Quant à mes réflexions sur l’hypocrisie, c’était juste pour remarquer que l’on ne devait pas réfléchir à des positions opposées aux siennes sou prétexte que nos positions nous sont confortables…Car sinon, c’est un appel au silence, non ?
Remarquez que là, je n’ai cité aucune célébrité cette fois ci…
Et oui, je pense comme toi, Karol, mais je ne m’interdis pas de faire mon propre procès…Schizo ?




"Ne prenez pas la vie trop au sérieux. De toute façon,vous n'en ressortirez pas vivant!"

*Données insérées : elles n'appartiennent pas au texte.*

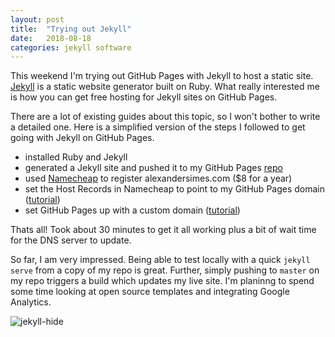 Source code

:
 ```yaml
---
layout: post
title:  "Trying out Jekyll"
date:   2018-08-18
categories: jekyll software
---
```


This weekend I'm trying out GitHub Pages with Jekyll to host a static site.
[Jekyll](https://jekyllrb.com/) is a static website generator built on Ruby.
What really interested me is how you can get free hosting for Jekyll sites on GitHub Pages. 

There are a lot of existing guides about this topic, so I won't bother to write a detailed one.
Here is a simplified version of the steps I followed to get going with Jekyll on GitHub Pages.

- installed Ruby and Jekyll
- generated a Jekyll site and pushed it to my GitHub Pages [repo](https://github.com/alex9311/alex9311.github.io)
- used [Namecheap](https://www.namecheap.com/) to register alexandersimes.com ($8 for a year)
- set the Host Records in Namecheap to point to my GitHub Pages domain ([tutorial](https://www.namecheap.com/support/knowledgebase/article.aspx/9645/2208/how-do-i-link-my-domain-to-github-pages))
- set GitHub Pages up with a custom domain ([tutorial](https://help.github.com/articles/using-a-custom-domain-with-github-pages/))

Thats all!
Took about 30 minutes to get it all working plus a bit of wait time for the DNS server to update.

So far, I am very impressed.
Being able to test locally with a quick `jekyll serve` from a copy of my repo is great.
Further, simply pushing to `master` on my repo triggers a build which updates my live site.
I'm planinng to spend some time looking at open source templates and integrating Google Analytics.

![jekyll-hide](https://upload.wikimedia.org/wikipedia/commons/thumb/7/78/Dr_Jekyll_and_Mr_Hyde_poster_edit2.jpg/1024px-Dr_Jekyll_and_Mr_Hyde_poster_edit2.jpg)
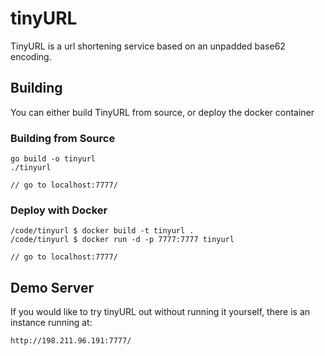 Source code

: # tinyURL
TinyURL is a url shortening service based on an unpadded base62 encoding.


## Building
You can either build TinyURL from source, or deploy the docker container

### Building from Source
```
go build -o tinyurl
./tinyurl

// go to localhost:7777/
```

### Deploy with Docker
```
/code/tinyurl $ docker build -t tinyurl .
/code/tinyurl $ docker run -d -p 7777:7777 tinyurl

// go to localhost:7777/
```

## Demo Server
If you would like to try tinyURL out without running it yourself, there is an instance running at:
```
http://198.211.96.191:7777/
```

 LiLi B a écrit [13/03/2008 - 16h56] 
LiLi B

Ca chauffe ici !!!!

Je parlais justement de ce sujet hier soir à un dïner par rapport aux tests effectués sur les rats pour l'ogm mon 810.
D'une manière plus général, tout le monde a un avis mais personne n'a de solution. Je n'apporterai rien ne plus ici.
Seulement il m'est arrivé de tester des produits cosmetiques pour arrondir mes fins de mois afin que madame la baronne est un joli teint.
On peut alors poursuivre le débat: Etes vous pour les tests sur les gens en situation de précarité ? On a une consience, donc le choix mais ...une famille à nourrir.
Aujourd'hui, je suis loin de tout ça. J'ai fait un autre choix. Celui de me restreindre au lieu de faire subir des tests à mon corps. je vais beaucoup mieux merci 8-O




 Chu Fu a écrit [13/03/2008 - 17h06] 
Chu Fu

Là, franchement, carter, tu me fatigues avec tes "Si Chu Fu voit un chat avec le cerveau ouvert et des électrodes sur ses différents lobes, l'émotion qu'elle ressent est négative. Elle en retire un sentiment d'injustice, de Mal qui sera le fer de lance de son dégoût envers l'expérimentation.", je me tue à t'expliquer que je ne me situe ni dans l'émotion, ni dans le concept !!!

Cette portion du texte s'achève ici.